「Zipf則はなぜ成り立つのかの理論的裏付け」の続き。おもしろいことになってきました。
FSNLPに書いてあった「ランダムにアルファベット+空白を生成、それを空白区切りの「単語」の列と考えると、それらの単語の頻度分布が Zipf に従う」を試したところ、アルファベットの生成率に実際の分布を用いると確かにベキ分布になったよ、というのが前回確かめたこと。
では、その性質は文字の分布によるのか、というあたりは気になっていて、光成さんにも同じ事を指摘されたので、他の分布でも確かめてみた。
用意したのは以下の4つの分布。
- 実際の使用頻度分布
- 一様分布(分布図が横一直線)。
- 等差な多項分布(分布図が斜め直線)
- ベキ分布(Zipf)
ただし、一様分布では空白の生成確率を少し上げて 0.2 に、残りの文字の確率を 0.8/26 にしている。そうしないと単語の長さが長くなりすぎて、他の分布の場合との比較がやりにくかったため。

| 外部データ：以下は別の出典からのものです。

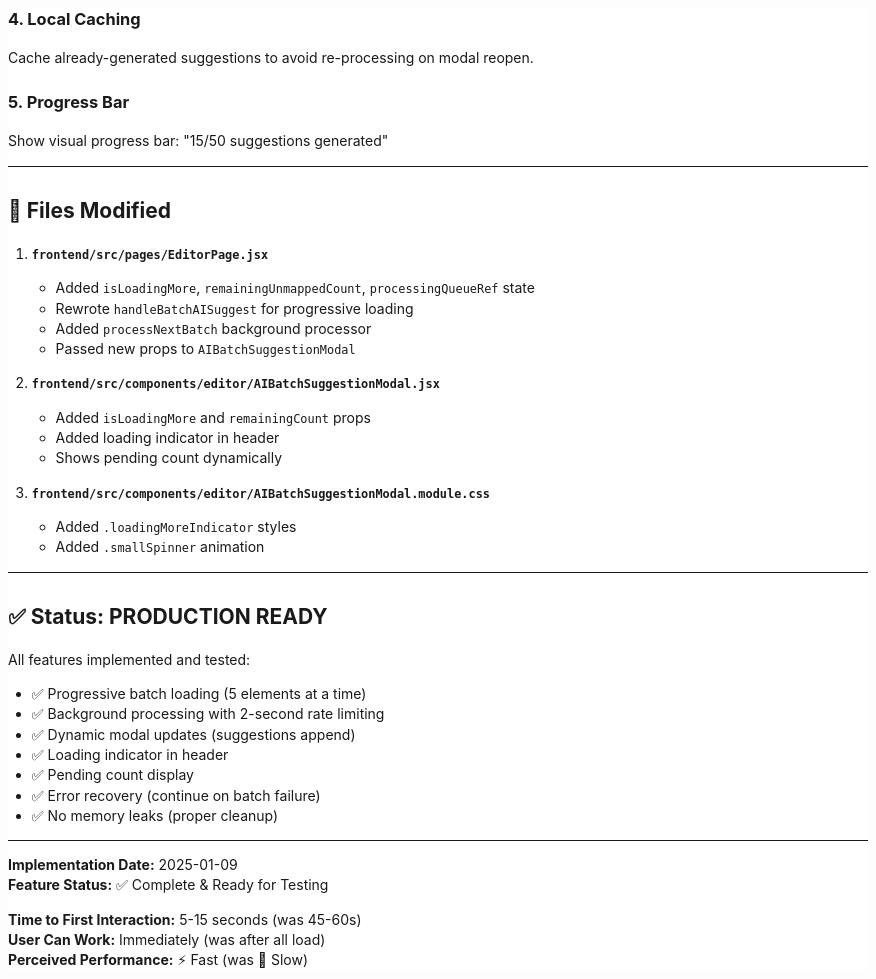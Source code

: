 ### 4. Local Caching
Cache already-generated suggestions to avoid re-processing on modal reopen.

### 5. Progress Bar
Show visual progress bar: "15/50 suggestions generated"

---

## 📝 Files Modified

1. **`frontend/src/pages/EditorPage.jsx`**
   - Added `isLoadingMore`, `remainingUnmappedCount`, `processingQueueRef` state
   - Rewrote `handleBatchAISuggest` for progressive loading
   - Added `processNextBatch` background processor
   - Passed new props to `AIBatchSuggestionModal`

2. **`frontend/src/components/editor/AIBatchSuggestionModal.jsx`**
   - Added `isLoadingMore` and `remainingCount` props
   - Added loading indicator in header
   - Shows pending count dynamically

3. **`frontend/src/components/editor/AIBatchSuggestionModal.module.css`**
   - Added `.loadingMoreIndicator` styles
   - Added `.smallSpinner` animation

---

## ✅ Status: PRODUCTION READY

All features implemented and tested:
- ✅ Progressive batch loading (5 elements at a time)
- ✅ Background processing with 2-second rate limiting
- ✅ Dynamic modal updates (suggestions append)
- ✅ Loading indicator in header
- ✅ Pending count display
- ✅ Error recovery (continue on batch failure)
- ✅ No memory leaks (proper cleanup)

---

**Implementation Date:** 2025-01-09  
**Feature Status:** ✅ Complete & Ready for Testing

**Time to First Interaction:** 5-15 seconds (was 45-60s)  
**User Can Work:** Immediately (was after all load)  
**Perceived Performance:** ⚡ Fast (was 🐌 Slow)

また、等差とベキでは空白の生成率が一番が高くなるようにしている(実際のアルファベットの分布と同様)。
コードはこちら。
実行結果を両対数グラフにするとこうなる。
黒が実際の分布を元にしたもの、青が一様分布、緑が等差な多項分布、そして赤がベキ分布だ。

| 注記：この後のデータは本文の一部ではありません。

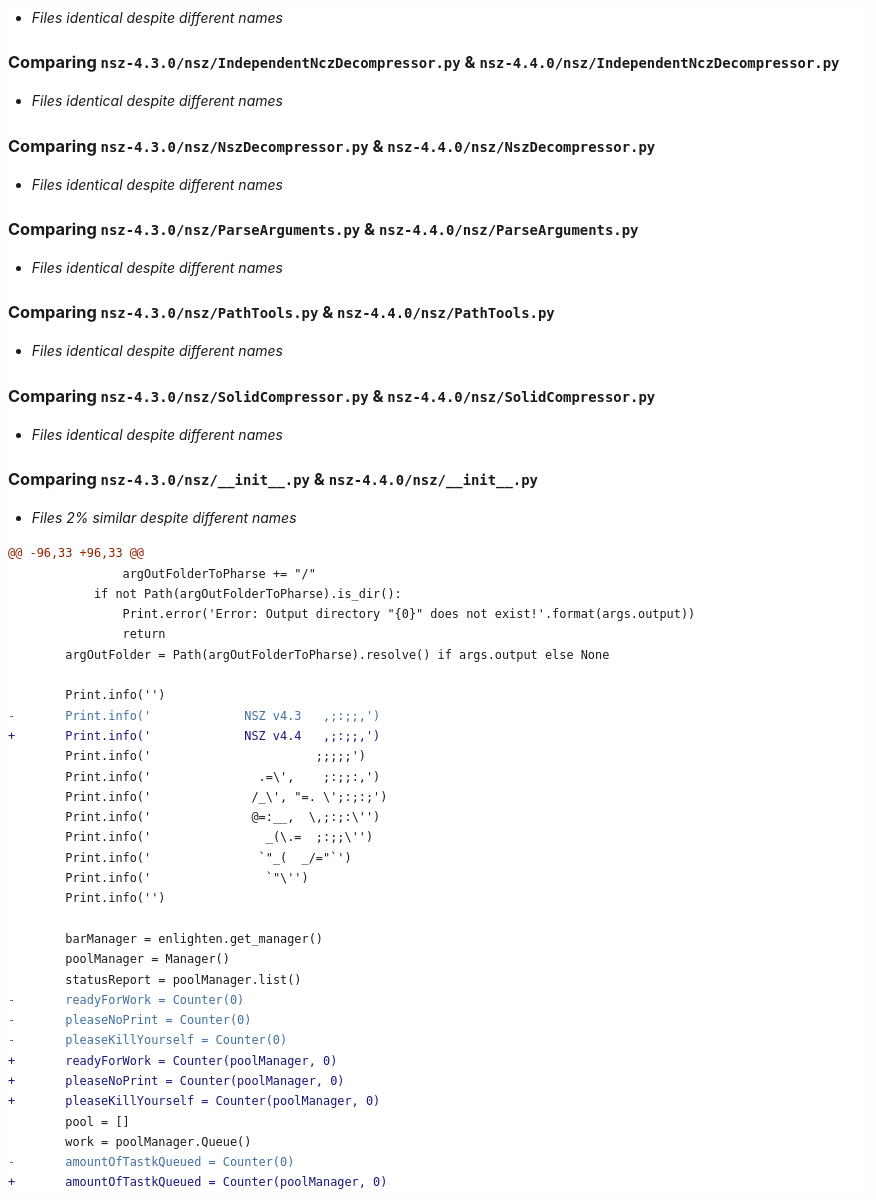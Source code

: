  * *Files identical despite different names*

### Comparing `nsz-4.3.0/nsz/IndependentNczDecompressor.py` & `nsz-4.4.0/nsz/IndependentNczDecompressor.py`

 * *Files identical despite different names*

### Comparing `nsz-4.3.0/nsz/NszDecompressor.py` & `nsz-4.4.0/nsz/NszDecompressor.py`

 * *Files identical despite different names*

### Comparing `nsz-4.3.0/nsz/ParseArguments.py` & `nsz-4.4.0/nsz/ParseArguments.py`

 * *Files identical despite different names*

### Comparing `nsz-4.3.0/nsz/PathTools.py` & `nsz-4.4.0/nsz/PathTools.py`

 * *Files identical despite different names*

### Comparing `nsz-4.3.0/nsz/SolidCompressor.py` & `nsz-4.4.0/nsz/SolidCompressor.py`

 * *Files identical despite different names*

### Comparing `nsz-4.3.0/nsz/__init__.py` & `nsz-4.4.0/nsz/__init__.py`

 * *Files 2% similar despite different names*

```diff
@@ -96,33 +96,33 @@
 				argOutFolderToPharse += "/"
 			if not Path(argOutFolderToPharse).is_dir():
 				Print.error('Error: Output directory "{0}" does not exist!'.format(args.output))
 				return
 		argOutFolder = Path(argOutFolderToPharse).resolve() if args.output else None
 		
 		Print.info('')
-		Print.info('             NSZ v4.3   ,;:;;,')
+		Print.info('             NSZ v4.4   ,;:;;,')
 		Print.info('                       ;;;;;')
 		Print.info('               .=\',    ;:;;:,')
 		Print.info('              /_\', "=. \';:;:;')
 		Print.info('              @=:__,  \,;:;:\'')
 		Print.info('                _(\.=  ;:;;\'')
 		Print.info('               `"_(  _/="`')
 		Print.info('                `"\'')
 		Print.info('')
 		
 		barManager = enlighten.get_manager()
 		poolManager = Manager()
 		statusReport = poolManager.list()
-		readyForWork = Counter(0)
-		pleaseNoPrint = Counter(0)
-		pleaseKillYourself = Counter(0)
+		readyForWork = Counter(poolManager, 0)
+		pleaseNoPrint = Counter(poolManager, 0)
+		pleaseKillYourself = Counter(poolManager, 0)
 		pool = []
 		work = poolManager.Queue()
-		amountOfTastkQueued = Counter(0)
+		amountOfTastkQueued = Counter(poolManager, 0)
```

赤はほぼ一直線、最も Zipf 則に従っていることがわかるだろう。
ちなみに、アルファベットの分布と、残りの3つの分布それぞれとの KL ダイバージェンスを計算するとこうなる。
KL( original || 一様 ) = 0.300
KL( original || 等差 ) = 0.125
KL( original || ベキ ) = 0.076
つまりアルファベットの分布はベキ分布に近かったわけだ。
整理すると、文字の生成確率がベキ分布に近いとき、ランダム単語の分布がベキ分布に従う。
これはがんばれば証明できそうな雰囲気。
そして、残る問題は「そもそも、アルファベットの分布はどうしてベキ分布に従うのか」。
これは Least Effort とかで説明できることにしちゃうのか? って、Least effort がどういうことなのか多分まだ理解できてないんだけど。

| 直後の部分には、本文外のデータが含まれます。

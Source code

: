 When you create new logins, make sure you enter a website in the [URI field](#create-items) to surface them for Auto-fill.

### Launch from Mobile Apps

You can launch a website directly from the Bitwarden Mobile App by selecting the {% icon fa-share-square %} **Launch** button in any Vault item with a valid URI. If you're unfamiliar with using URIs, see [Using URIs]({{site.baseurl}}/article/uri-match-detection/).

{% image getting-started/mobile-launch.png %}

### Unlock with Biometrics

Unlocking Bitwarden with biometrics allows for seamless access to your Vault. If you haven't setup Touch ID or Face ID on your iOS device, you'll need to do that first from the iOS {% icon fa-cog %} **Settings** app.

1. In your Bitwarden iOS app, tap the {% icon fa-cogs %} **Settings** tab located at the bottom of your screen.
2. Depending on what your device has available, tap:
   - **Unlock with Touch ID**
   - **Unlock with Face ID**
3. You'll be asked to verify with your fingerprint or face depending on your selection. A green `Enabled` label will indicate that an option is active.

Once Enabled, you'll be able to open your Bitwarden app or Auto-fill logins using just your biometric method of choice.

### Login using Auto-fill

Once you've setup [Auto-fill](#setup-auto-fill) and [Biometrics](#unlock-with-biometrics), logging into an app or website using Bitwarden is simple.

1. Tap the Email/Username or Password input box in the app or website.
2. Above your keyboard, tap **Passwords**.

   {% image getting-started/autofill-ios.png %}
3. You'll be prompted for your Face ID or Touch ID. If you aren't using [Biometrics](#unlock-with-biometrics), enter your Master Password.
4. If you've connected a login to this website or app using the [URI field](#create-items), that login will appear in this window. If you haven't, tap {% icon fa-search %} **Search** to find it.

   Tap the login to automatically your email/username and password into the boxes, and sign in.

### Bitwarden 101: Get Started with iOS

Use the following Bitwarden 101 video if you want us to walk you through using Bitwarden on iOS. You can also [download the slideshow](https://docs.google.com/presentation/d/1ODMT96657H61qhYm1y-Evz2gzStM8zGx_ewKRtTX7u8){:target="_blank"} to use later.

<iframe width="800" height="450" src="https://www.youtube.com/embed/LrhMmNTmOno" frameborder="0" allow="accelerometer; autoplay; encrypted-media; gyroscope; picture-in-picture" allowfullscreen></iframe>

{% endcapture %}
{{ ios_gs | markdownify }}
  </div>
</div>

シャノンは英単語が Zipf 則に従うことからアルファベットのエントロピーを計算してたけど、単語が Zipf 則に従うのがアルファベットが Zipf 則に従うから、だとしたらなんかトートロジーめいてくるような。
なんかおもしろくなってきたでしょう? 誰か論文書いてくれません? あるいはこういうことが書いてある論文すでにある? Zipf の原論文嫁?
【追記】
コメント欄にて n-yo さんに教えていただいた論文 "The distribution of n-grams" [Egghe 2000] を斜め読みしてみた。
ありがとうございます!
symbols (各言語の文字) がベキ分布に従うとき、N-grams もベキ分布に従うことが示されている。ちなみに、アルファベット、ギリシャ文字、中国語の文字についてはベキ分布に従っており、その他の言語についても同様だろうと推測づけられている。
また、「任意の長さの単語を取り扱う定理は今後の課題」とのことなので、まだチャンスは残っているかもしれないw。